When an Arlington church wanted to sell its property last year to a group of former prisoners organized by Watergate's Charles Colson, the neighborhood erupted in a protest and killed the deal.

This year the church's board of trustees negotiated a $1 million offer from what they had hoped would be a less controversial buyer: the Libyan government.

Now the leaders of the Calvary Church of the Nazarene are fearful that their carefully nurtured deal once again will be killed by a political storm across the Potomac. Troubled by the furor over Libya's relationship with President Carter's brother Billy, the church's pastor, the Rev. James Bearden, went before the congregation this week to deny any previous ties with either the Libyans or Billy Carter.

"This is such an emotional issue," said Bearden yesterday about Billy's Libyan connection. "This could be the thing that causes the congregation to vote it [the sale] down."

According to Bearden, the Libyan government has offered church fathers between $1 million and $1.5 million for their facilities, located on more than three acres of land along Wilson Boulevard.He said the Libyans plan to use the facilities as an elementary school for 200 Libyan children and did not rule out the possibility that the group might want to take possession of the property as soon as next month -- possibly leaving his congregation without a meeting place until it can build a new structure.

For Bearden, the struggle to get this offer from the Libyans has been long and intensely personal one. He and his congregation have been seeking to sell the church for more than two years so that they can build a new church on a 23-acre plot they have purchased in Fairfax County -- a spot that he says is closer to the homes of the members of his fundamentalist congregation.

He would hate to see his dream go down the drain -- as did the deal with Colson's nonprofit Prison Fellowship last year -- just because the prospective buyers were unpopular with the neighbors.

"If I go out and list my house for sale with a real estate agent, I would never question who they sell it to," he said. "It's for sale . . .

"What we've got here is a building that's for sale, which is only a building when it is no longer a church.

But as Bearden's 500-member congregation was humming with talk about the proposed sale, a spokesman for the Libyan government in Washington was professing ignorance of the offer.

Efforts to reach Richard Shadyac, the foreign agent for Libya who had reportedly arranged the deal, proved unsuccessful.

Bearden said the church has encountered many problems in finding a new owner because its million dollar price tag effectively placed it out of the reach of most groups that might seek an older building in an established sector of Arlington. "We heard from a few Oriental groups, but they just didn't have the money," he said.

Neighbors in the church's middle-class neighborhood were obviously not swayed by similar arguments from Bearden last year. Alarmed at the prospect that Colson's Prison Fellowship might bring in ex-inmates to the area, they succeded in quashing a zoning change that would have allowed the church to be converted into the fellowship's national headquarters. The area is currently zoned for residential use only, although churches are permited to operate as exceptions to that rule.
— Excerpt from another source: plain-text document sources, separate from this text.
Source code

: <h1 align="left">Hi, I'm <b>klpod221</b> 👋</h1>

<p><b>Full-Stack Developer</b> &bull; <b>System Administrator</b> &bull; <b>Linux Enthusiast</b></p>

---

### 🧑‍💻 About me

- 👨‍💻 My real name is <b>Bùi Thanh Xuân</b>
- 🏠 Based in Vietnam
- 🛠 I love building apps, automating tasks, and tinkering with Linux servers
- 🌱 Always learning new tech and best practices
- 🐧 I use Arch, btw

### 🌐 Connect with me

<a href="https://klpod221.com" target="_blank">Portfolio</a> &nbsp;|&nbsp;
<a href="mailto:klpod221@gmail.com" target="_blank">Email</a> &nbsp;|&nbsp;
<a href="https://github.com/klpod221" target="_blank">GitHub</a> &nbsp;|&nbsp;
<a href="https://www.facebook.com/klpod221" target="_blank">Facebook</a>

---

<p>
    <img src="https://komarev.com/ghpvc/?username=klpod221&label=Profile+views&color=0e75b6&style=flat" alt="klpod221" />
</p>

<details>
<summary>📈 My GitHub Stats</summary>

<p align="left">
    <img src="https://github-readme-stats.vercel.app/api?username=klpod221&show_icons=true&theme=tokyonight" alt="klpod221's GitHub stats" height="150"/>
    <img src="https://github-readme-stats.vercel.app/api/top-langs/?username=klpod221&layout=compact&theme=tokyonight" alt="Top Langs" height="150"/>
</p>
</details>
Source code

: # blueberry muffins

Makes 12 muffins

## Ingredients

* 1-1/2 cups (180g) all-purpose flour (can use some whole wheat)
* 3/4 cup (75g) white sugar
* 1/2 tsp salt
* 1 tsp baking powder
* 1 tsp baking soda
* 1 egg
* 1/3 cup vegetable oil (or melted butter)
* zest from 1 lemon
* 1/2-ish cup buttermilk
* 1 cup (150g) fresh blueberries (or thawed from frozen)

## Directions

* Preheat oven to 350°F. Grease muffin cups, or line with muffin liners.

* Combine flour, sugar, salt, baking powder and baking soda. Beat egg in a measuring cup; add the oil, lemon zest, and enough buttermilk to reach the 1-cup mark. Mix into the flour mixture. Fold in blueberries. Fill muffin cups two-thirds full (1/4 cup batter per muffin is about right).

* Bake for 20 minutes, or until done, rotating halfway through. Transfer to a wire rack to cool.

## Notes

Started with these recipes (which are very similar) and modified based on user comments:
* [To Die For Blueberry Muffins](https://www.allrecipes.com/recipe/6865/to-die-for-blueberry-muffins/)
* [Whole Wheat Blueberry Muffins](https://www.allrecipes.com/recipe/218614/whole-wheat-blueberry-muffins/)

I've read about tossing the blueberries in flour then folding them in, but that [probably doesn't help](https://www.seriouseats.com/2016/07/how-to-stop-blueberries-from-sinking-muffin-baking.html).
The proposed sale to the Libyans has been kept very quiet, which could perhaps account for the fact that neighborhood outcry against the idea has been kept to a minimum. But county officials caution that even if church fathers win the approval of the Libyan contract, it is possible the deal could again get hung up in the zoning process.

"If the primary use of the building is to be a school, they'll need a use permit -- which is approved by the county board," said Arlington zoning administrator Van Caffo, adding that neither the church nor the Libyans have asked the county whether the land could legally be used as a school.

"I would hope somebody comes in and talks to us about it first," he said. "So often people go and do things without finding out what they can do."